Charles Crowther (1831 – 17 March 1894) was a member of the Western Australian Legislative Council from 1873 to 1887.

Born in Lincoln, England, in 1834, nothing is known of his ancestry or early life. In December 1850 he arrived in Western Australia on board the Mary, obtaining employment in the firm of George Shenton Sr. Between 1855 and 1857 he worked for Robert Habgood, before returning to Shenton's employment as manager of his Geraldton business. When Shenton died in 1867, Crowther purchased his business at Geraldton. Later, he purchased and ran the Greenough Hotel.

Crowther became increasingly involved in Geraldton's public and political life from 1871, when he was first elected to the Geraldton Municipal Council. In 1872, he ran the Western Australian Legislative Council seat of Greenough election campaign for his friend George Shenton Jr, who was absent from the colony at the time. On the evening after the election Crowther held a supper and ball for Shenton's supporters. Although "treating the electors" was a common practice at the time, Shenton's opponent Henry Gray lodged a complaint alleging that Crowther had bribed the electorate. In July 1873, the Supreme Court upheld Gray's complaint, finding that Crowther's actions might have induced electors to vote for Shenton. No blame was attached to Shenton, but the election was declared void and a new by-election ordered for 29 June 1873. Shenton then declined to stand for election again, so Crowther resigned his seat on the local council and contested the Legislative Council seat himself, heavily defeating Gray.

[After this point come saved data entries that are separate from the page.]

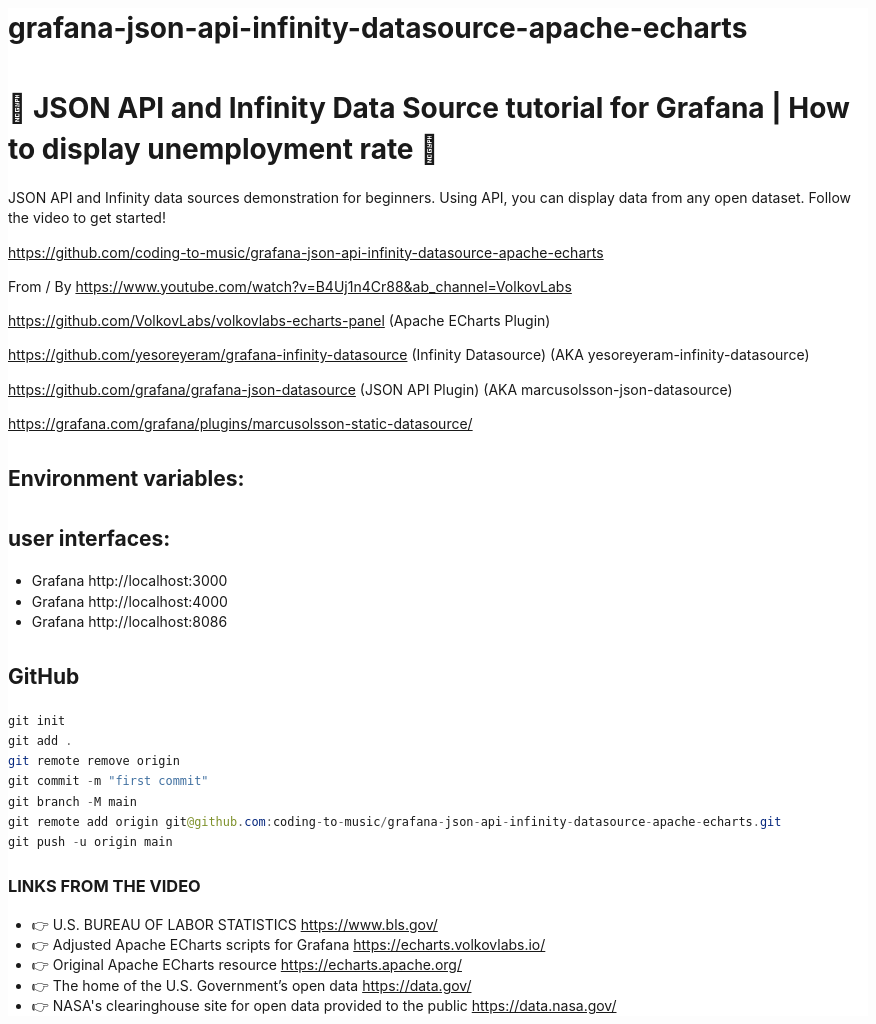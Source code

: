 # grafana-json-api-infinity-datasource-apache-echarts

# 🚀 JSON API and Infinity Data Source tutorial for Grafana | How to display unemployment rate 🚀

JSON API and Infinity data sources demonstration for beginners. Using API, you can display data from any open dataset. Follow the video to get started!

https://github.com/coding-to-music/grafana-json-api-infinity-datasource-apache-echarts

From / By https://www.youtube.com/watch?v=B4Uj1n4Cr88&ab_channel=VolkovLabs

https://github.com/VolkovLabs/volkovlabs-echarts-panel (Apache ECharts Plugin)

https://github.com/yesoreyeram/grafana-infinity-datasource (Infinity Datasource) (AKA yesoreyeram-infinity-datasource)

https://github.com/grafana/grafana-json-datasource  (JSON API Plugin) (AKA marcusolsson-json-datasource)

https://grafana.com/grafana/plugins/marcusolsson-static-datasource/

## Environment variables:

```java

```

## user interfaces:

- Grafana http://localhost:3000
- Grafana http://localhost:4000
- Grafana http://localhost:8086

## GitHub

```java
git init
git add .
git remote remove origin
git commit -m "first commit"
git branch -M main
git remote add origin git@github.com:coding-to-music/grafana-json-api-infinity-datasource-apache-echarts.git
git push -u origin main
```

### LINKS FROM THE VIDEO
- 👉 U.S. BUREAU OF LABOR STATISTICS https://www.bls.gov/
- 👉 Adjusted Apache ECharts scripts for Grafana https://echarts.volkovlabs.io/
- 👉 Original Apache ECharts resource https://echarts.apache.org/
- 👉 The home of the U.S. Government’s open data https://data.gov/
- 👉 NASA's clearinghouse site for open data provided to the public https://data.nasa.gov/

In 1875, Crowther joined Samuel Mitchell in an unsuccessful lead mine venture. That year he also returned to the Geraldton Municipal Council as its chairman. He resigned from the council in 1876, but served on it again in 1878 and 1879. In 1881 he became the first Mayor of Geraldton. He also acted as resident magistrate and chairman of Quarter Sessions for the district. He resigned as member for Greenough on 29 April 1887. When the Legislative Council became nominative on the advent of responsible government in December 1890, Crowther declined a nomination. He again declined a nomination in August 1893. He died, unmarried, at Geraldton on 17 March 1894.